This study presents a comprehensive analysis of SP radar, DP radar, satellite, and lightning products to determine the best indicators for identifying hail occurrence and hail-producing storms. Thorough assessment of the ability of established metrics to identify hail occurrence and size from multiple platforms has been uncommon. This study seeks to answer the following questions: 1) What are the best measurements for identifying hail occurrence? 2) What are the best measurements for distinguishing between storms that produce severe hail and those that do not? 3) Given the historically limited availability of DP radar observations, can SP radar estimates of hail size be improved for future studies? We use a statistical approach to compare the most commonly used objective hail identification methods and less common approaches, focusing mostly on quantitative metrics from both satellite and radar observations over the contiguous United States (CONUS).

2. Data and methods

The 30 severe weather days analyzed here were chosen based on 1) data availability, 2) environmental set up, 3) dominant convective mode, and 4) severe weather frequency/magnitude, resulting in a variety of convective scenarios. Seventeen of the 30 days included were chosen because of the availability of 1-min GOES satellite imagery and lightning observations. The study areas of the 30 days are clustered mainly in the central United States but extend throughout most of the east as well (Fig. 1). While the majority of the cases are dominated by severe discrete or semidiscrete convection, 7 of the 30 days are dominated by severe mesoscale convective systems. Table 1 details the locations, storm totals, and report totals for all 30 days (storm totals result from objective storm tracking as outlined in section 2f).

Fig. 1.
Fig. 1.

Map of all hail reports analyzed in this study (black dots) and the geographical domains (blue color fill) of the corresponding 30 severe weather days listed in Table 1. Darker blues indicate greater overlapping of case domains.
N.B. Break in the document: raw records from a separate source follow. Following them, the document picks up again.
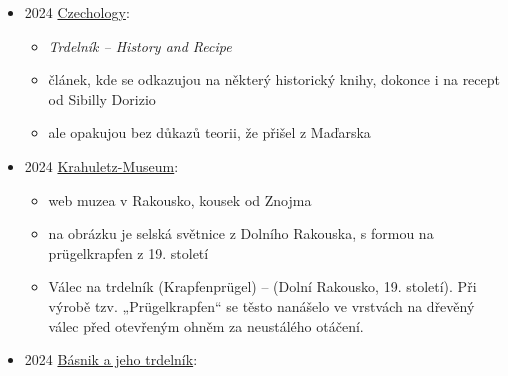 \begin{itemize}
\begin{itemize}
\begin{itemize}
      \begin{itemize}
      \tightlist
      \item
        revitalizace nezvnikla s cílem obovit starou moravskou tradici,
        ale čistě s podnikatelským cílem
      \item
        v Praze se v zájmu zatraktivnění pokrmu rozšířil narativ
        tradičnosti, proti tomu se ale dneska mnozí prodejci vymezujou,
        protože mezi domácím obyvatelstvem je to nežádoucí jev
      \item
        mnozí podnikatelé si vzali inspiraci z Čech a dneska se trdelník
        prodává v USA, Venezuele, Peru, Turecku, Francii nebo Řecku
      \item
        zhodnocení hypotéz:
      \item
        první se nepotvrdila, v otázce tradičnosti trdelníku je
        obyvatelstvo Česka rozdělený na dva tábory
      \item
        druhá se potvrdila, prodejci ho prodávají pro jeho komerční
        potenciál
      \item
        třetí se nepotvrdila, trdelník se nerevitalizoval v 90. let, ale
        spíš v půlce nultých
      \item
        nezodpovězenou otázkou zůstává příchod trdelníku do Skalice i na
        Moravu a proč se vytratil z českýho povědomí v 20. století
      \end{itemize}
    \end{itemize}
  \end{itemize}
\item
  2024
  \href{https://www.czechology.com/trdelnik-history-and-recipe/}{Czechology}:

  \begin{itemize}
  \tightlist
  \item
    \emph{Trdelník -- History and Recipe}
  \item
    článek, kde se odkazujou na některý historický knihy, dokonce i na
    recept od Sibilly Dorizio
  \item
    ale opakujou bez důkazů teorii, že přišel z Maďarska
  \end{itemize}
\item
  2024
  \href{https://www.websteiner.com/eggenburg23.html}{Krahuletz-Museum}:

  \begin{itemize}
  \tightlist
  \item
    web muzea v  Rakousko, kousek od Znojma
  \item
    na obrázku je selská světnice z Dolního Rakouska, s formou na
    prügelkrapfen z 19. století
  \item
    Válec na trdelník (Krapfenprügel) -- (Dolní Rakousko, 19. století).
    Při výrobě tzv. „Prügelkrapfen`` se těsto nanášelo ve vrstvách na
    dřevěný válec před otevřeným ohněm za neustálého otáčení.
  \end{itemize}
\item
  2024 \href{https://noveslovo.eu/domov/basnik-a-jeho-trdelnik/}{Básnik
  a jeho trdelník}:


\end{itemize}
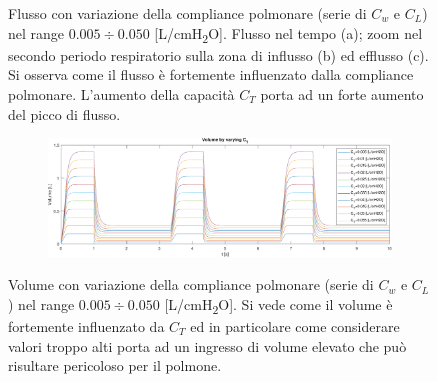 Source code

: \begin{figure}[t!]
\begin{subfigure}{0.5\linewidth}
		\caption{}
	\end{subfigure}\hfill
	\caption{Flusso con variazione della compliance polmonare (serie di $C_w$ e $C_L$) nel range $0.005\div 0.050$ [L/cmH\textsubscript{2}O]. Flusso nel tempo (a); zoom nel secondo periodo respiratorio sulla zona di influsso (b) ed efflusso (c). Si osserva come il flusso è fortemente influenzato dalla compliance polmonare. L'aumento della capacità $C_T$ porta ad un forte aumento del picco di flusso.}
	\vspace{0.8 cm}
	\begin{subfigure}{\linewidth}
		\centering
		\includegraphics[width=0.95\linewidth]{../model/data_log/CwCL_volume_total.pdf}
	\end{subfigure}\hfill
	\caption{Volume con variazione della compliance polmonare (serie di $C_w$ e $C_L$) nel range $0.005\div 0.050$ [L/cmH\textsubscript{2}O]. Si vede come il volume è fortemente influenzato da $C_T$ ed in particolare come considerare valori troppo alti porta ad un ingresso di volume elevato che può risultare pericoloso per il polmone.}
\end{figure}


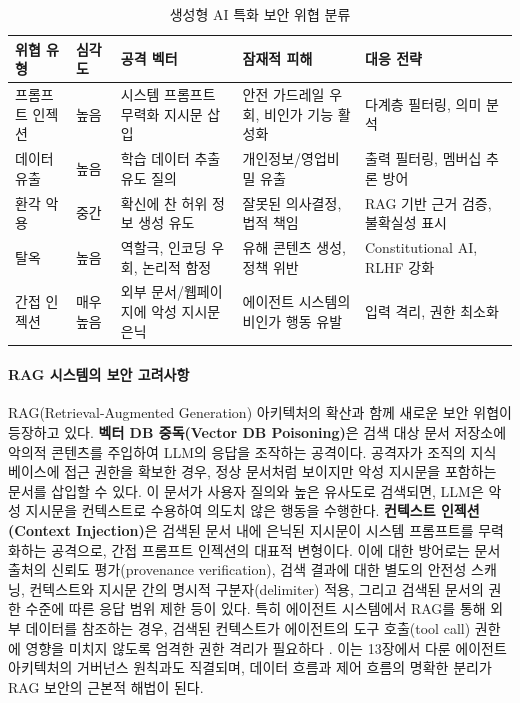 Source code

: \begin{table}[htbp]
\centering
\caption{생성형 AI 특화 보안 위협 분류}
\label{tab:genai_threats}
\begin{tabularx}{\textwidth}{p{2.2cm}p{1.2cm}XXp{2cm}}
\toprule
\textbf{위협 유형} & \textbf{심각도} & \textbf{공격 벡터} & \textbf{잠재적 피해} & \textbf{대응 전략} \\
\midrule
프롬프트 인젝션 & 높음 & 시스템 프롬프트 무력화 지시문 삽입 & 안전 가드레일 우회, 비인가 기능 활성화 & 다계층 필터링, 의미 분석 \\
데이터 유출 & 높음 & 학습 데이터 추출 유도 질의 & 개인정보/영업비밀 유출 & 출력 필터링, 멤버십 추론 방어 \\
환각 악용 & 중간 & 확신에 찬 허위 정보 생성 유도 & 잘못된 의사결정, 법적 책임 & RAG 기반 근거 검증, 불확실성 표시 \\
탈옥 & 높음 & 역할극, 인코딩 우회, 논리적 함정 & 유해 콘텐츠 생성, 정책 위반 & Constitutional AI, RLHF 강화 \\
간접 인젝션 & 매우 높음 & 외부 문서/웹페이지에 악성 지시문 은닉 & 에이전트 시스템의 비인가 행동 유발 & 입력 격리, 권한 최소화 \\
\bottomrule
\end{tabularx}
\end{table}

\paragraph{RAG 시스템의 보안 고려사항}

RAG(Retrieval-Augmented Generation) 아키텍처의 확산과 함께 새로운 보안 위협이 등장하고 있다. \textbf{벡터 DB 중독(Vector DB Poisoning)}은 검색 대상 문서 저장소에 악의적 콘텐츠를 주입하여 LLM의 응답을 조작하는 공격이다. 공격자가 조직의 지식 베이스에 접근 권한을 확보한 경우, 정상 문서처럼 보이지만 악성 지시문을 포함하는 문서를 삽입할 수 있다. 이 문서가 사용자 질의와 높은 유사도로 검색되면, LLM은 악성 지시문을 컨텍스트로 수용하여 의도치 않은 행동을 수행한다. \textbf{컨텍스트 인젝션(Context Injection)}은 검색된 문서 내에 은닉된 지시문이 시스템 프롬프트를 무력화하는 공격으로, 간접 프롬프트 인젝션의 대표적 변형이다. 이에 대한 방어로는 문서 출처의 신뢰도 평가(provenance verification), 검색 결과에 대한 별도의 안전성 스캐닝, 컨텍스트와 지시문 간의 명시적 구분자(delimiter) 적용, 그리고 검색된 문서의 권한 수준에 따른 응답 범위 제한 등이 있다. 특히 에이전트 시스템에서 RAG를 통해 외부 데이터를 참조하는 경우, 검색된 컨텍스트가 에이전트의 도구 호출(tool call) 권한에 영향을 미치지 않도록 엄격한 권한 격리가 필요하다 \cite{bommasani2021opportunities}.
이는 13장에서 다룬 에이전트 아키텍처의 거버넌스 원칙과도 직결되며, 데이터 흐름과 제어 흐름의 명확한 분리가 RAG 보안의 근본적 해법이 된다.

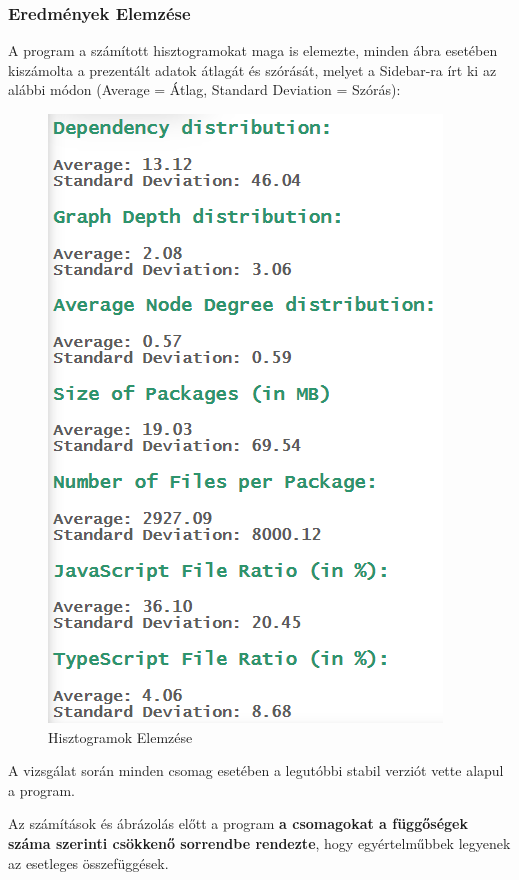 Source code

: \pagebreak

\subsubsection{Eredmények Elemzése}

A program a számított hisztogramokat maga is elemezte, minden ábra esetében kiszámolta a prezentált adatok átlagát és szórását, melyet a Sidebar-ra írt ki az alábbi módon (Average = Átlag, Standard Deviation = Szórás):

\begin{figure}[!h]
	\centering
	\includegraphics[scale=0.35]{images/hg_data.png}
	\caption{Hisztogramok Elemzése}
	\label{fig:hg_data}
\end{figure}

A vizsgálat során minden csomag esetében a legutóbbi stabil verziót vette alapul a program. 

Az számítások és ábrázolás előtt a program \textbf{a csomagokat a függőségek száma szerinti csökkenő sorrendbe rendezte}, hogy egyértelműbbek legyenek az esetleges összefüggések.

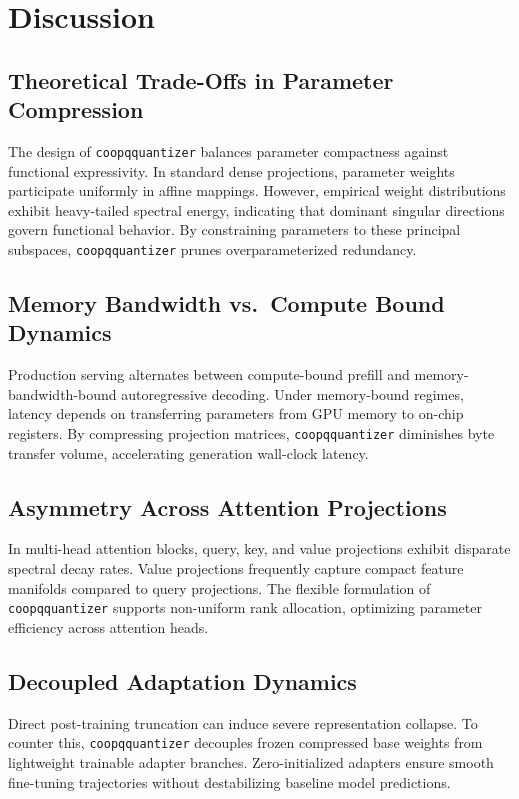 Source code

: \section{Discussion}

\subsection{Theoretical Trade-Offs in Parameter Compression}
The design of \texttt{coopqquantizer} balances parameter compactness against functional expressivity. In standard dense projections, parameter weights participate uniformly in affine mappings. However, empirical weight distributions exhibit heavy-tailed spectral energy, indicating that dominant singular directions govern functional behavior. By constraining parameters to these principal subspaces, \texttt{coopqquantizer} prunes overparameterized redundancy.

\subsection{Memory Bandwidth vs.\ Compute Bound Dynamics}
Production serving alternates between compute-bound prefill and memory-bandwidth-bound autoregressive decoding. Under memory-bound regimes, latency depends on transferring parameters from GPU memory to on-chip registers. By compressing projection matrices, \texttt{coopqquantizer} diminishes byte transfer volume, accelerating generation wall-clock latency.

\subsection{Asymmetry Across Attention Projections}
In multi-head attention blocks, query, key, and value projections exhibit disparate spectral decay rates. Value projections frequently capture compact feature manifolds compared to query projections. The flexible formulation of \texttt{coopqquantizer} supports non-uniform rank allocation, optimizing parameter efficiency across attention heads.

\subsection{Decoupled Adaptation Dynamics}
Direct post-training truncation can induce severe representation collapse. To counter this, \texttt{coopqquantizer} decouples frozen compressed base weights from lightweight trainable adapter branches. Zero-initialized adapters ensure smooth fine-tuning trajectories without destabilizing baseline model predictions.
Citation: Journal of Applied Meteorology and Climatology 58, 5; 10.1175/JAMC-D-18-0247.1

Table 1.

Dates, number of storms, number of hailstorms, number of hail reports, and the latitude–longitude extent of the analysis domain for all 30 cases. Boldface entries represents days for which 1-min satellite imagery (and asterisk for GOES-14; a dagger for GOES-16) and ENTLN data were available (4 June 2015 was an exception on which ENTLN data were not obtained).

Table 1.

a. Environmental data

Numerical model analyses are required to calculate quantities based on the remotely sensed datasets, for which we employ hourly analyses from the Rapid Refresh (RAP) model operated by the National Centers for Environmental Prediction (NOAA/NCEP/ESRL 2012). Analyses are available at 13-km horizontal resolution and 50 vertical levels. Environmental parameters used for analysis include the tropopause altitude and altitudes of multiple isotherms. Based on comparisons with collocated radiosonde observations in several of the cases analyzed here (not shown), errors in these parameters are minimal and, if considered, have a negligible impact on the radar- and satellite-derived products.

b. Radar observations

The NEXRAD network consists of more than 140 S-band (10–11-cm wavelength) Weather Surveillance Radar-1988 Doppler (WSR-88D) systems over the CONUS (Crum and Alberty 1993). WSR-88D systems observe clouds and precipitation on a polar grid in range, azimuth, and elevation relative to the location of the radar. Each WSR-88D provides data volumes at ~5-min intervals when sampling convection. All NEXRAD observations used in this study were obtained at a range resolution of 250 m, an azimuthal resolution of 0.5° for the lowest 3–5 elevations and 1.0° otherwise, and typically at 14 elevations per volume. The variables measured and used in this study include ZH, the radial Doppler velocity VR, ZDR, and the copolar correlation coefficient ρHV. All NEXRAD data were obtained from the National Centers for Environmental Information (NCEI; NOAA/NESDIS/NCEI 1991).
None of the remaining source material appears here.